Event will be headquartered at L.A. Live from June 17-27

The Los Angeles Film Festival is headed downtown for its 2010 edition.

Based in Westwood since 2006, Film Independent's 16-year-old festival will be headquartered at L.A. Live from June 17-27. Half of its program is set for Regal Cinemas L.A. Live Stadium 14, with other screenings scheduled for REDCAT, the Roy and Edna Disney/CalArts Theater in Walt Disney Concert Hall; Downtown Independent on Main Street; Soundstage Theatre at the Grammy Museum; and the Orpheum Theatre on Broadway.

Open-air screenings will be held at California Plaza. The fest also will continue traditional nighttime screenings at the outdoor John Anson Ford Amphitheatre in Hollywood.

LAFF began looking for a new home shortly after last year's fest ended as the future of Westwood's stock of theaters began looking problematic. The Mann Festival Theatre closed in July, and the Village and Bruin theaters were in danger of shutting down until Regency Theatres took over the properties last month.

"We were faced with the possibility of not having a basic footprint in Westwood Village," festival director Rebecca Yeldham said.

So fest organizers began entertaining invitations from other parts of the city.

"We really fell in love with the opportunities downtown," Yeldham said. "Spending time at L.A. Live, the Arts District, theater row on Broadway and the other museums, feeling the energy down there, it felt like the right match."

Film Independent also ventured to L.A. Live for its annual Spirit Awards last month, but Yeldham said the two moves were unrelated.

Eager to play host, L.A. Live worked with the fest to accommodate its needs. Reduced parking rates will be offered, shuttles will connect the various venues, and the new all-digital Regal multiplex is installing projectors to accommodate film prints.

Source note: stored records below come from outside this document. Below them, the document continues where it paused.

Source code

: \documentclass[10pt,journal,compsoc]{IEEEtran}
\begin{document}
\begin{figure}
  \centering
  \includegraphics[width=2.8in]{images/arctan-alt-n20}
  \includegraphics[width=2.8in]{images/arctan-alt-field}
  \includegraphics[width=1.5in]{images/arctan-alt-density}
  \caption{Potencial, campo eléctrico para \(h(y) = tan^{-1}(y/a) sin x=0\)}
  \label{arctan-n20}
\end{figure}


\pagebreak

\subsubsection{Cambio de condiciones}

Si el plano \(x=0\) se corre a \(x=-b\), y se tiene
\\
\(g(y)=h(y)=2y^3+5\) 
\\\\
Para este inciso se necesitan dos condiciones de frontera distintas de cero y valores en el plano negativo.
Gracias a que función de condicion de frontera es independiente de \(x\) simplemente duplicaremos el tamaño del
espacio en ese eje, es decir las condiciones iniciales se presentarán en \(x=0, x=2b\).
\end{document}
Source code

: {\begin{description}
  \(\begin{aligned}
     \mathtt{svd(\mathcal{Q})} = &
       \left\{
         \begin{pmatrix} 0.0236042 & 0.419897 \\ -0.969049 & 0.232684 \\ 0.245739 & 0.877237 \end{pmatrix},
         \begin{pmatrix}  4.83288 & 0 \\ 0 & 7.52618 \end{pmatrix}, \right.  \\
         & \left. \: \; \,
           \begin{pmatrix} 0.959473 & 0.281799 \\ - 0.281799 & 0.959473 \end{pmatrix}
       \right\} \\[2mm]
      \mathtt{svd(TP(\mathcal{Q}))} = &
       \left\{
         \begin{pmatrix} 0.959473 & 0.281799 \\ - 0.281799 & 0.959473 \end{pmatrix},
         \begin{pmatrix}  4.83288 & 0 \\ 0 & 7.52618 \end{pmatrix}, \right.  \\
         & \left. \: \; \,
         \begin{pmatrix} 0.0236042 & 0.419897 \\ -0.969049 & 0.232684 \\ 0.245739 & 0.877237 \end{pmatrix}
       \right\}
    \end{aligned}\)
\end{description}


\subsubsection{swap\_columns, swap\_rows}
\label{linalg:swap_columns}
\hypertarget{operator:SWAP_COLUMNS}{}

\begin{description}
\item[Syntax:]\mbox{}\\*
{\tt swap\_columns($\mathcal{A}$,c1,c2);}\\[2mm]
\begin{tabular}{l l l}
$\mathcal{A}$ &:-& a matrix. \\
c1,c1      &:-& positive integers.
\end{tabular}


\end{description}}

Realizing that luring some Westsiders downtown will be a challenge, the fest plans to stagger evening screening times to avoid rush-hour traffic.

"We're hoping that the events and the films, combined with everything else downtown including the amazing restaurants, will be an incentive to get people to overcome their aversion to going downtown," Yeldham said. "Certainly, people with cultural interests already have a familiarity with the area."

Will the new location be reflected in the fest's programming?

"We're very conscious of putting together a very strong Latin program, and we think our Spanish-speaking films will be particularly strong this year," fest artistic director David Ansen said. "As to whether we'll have movies that are specific to downtown, we'll see."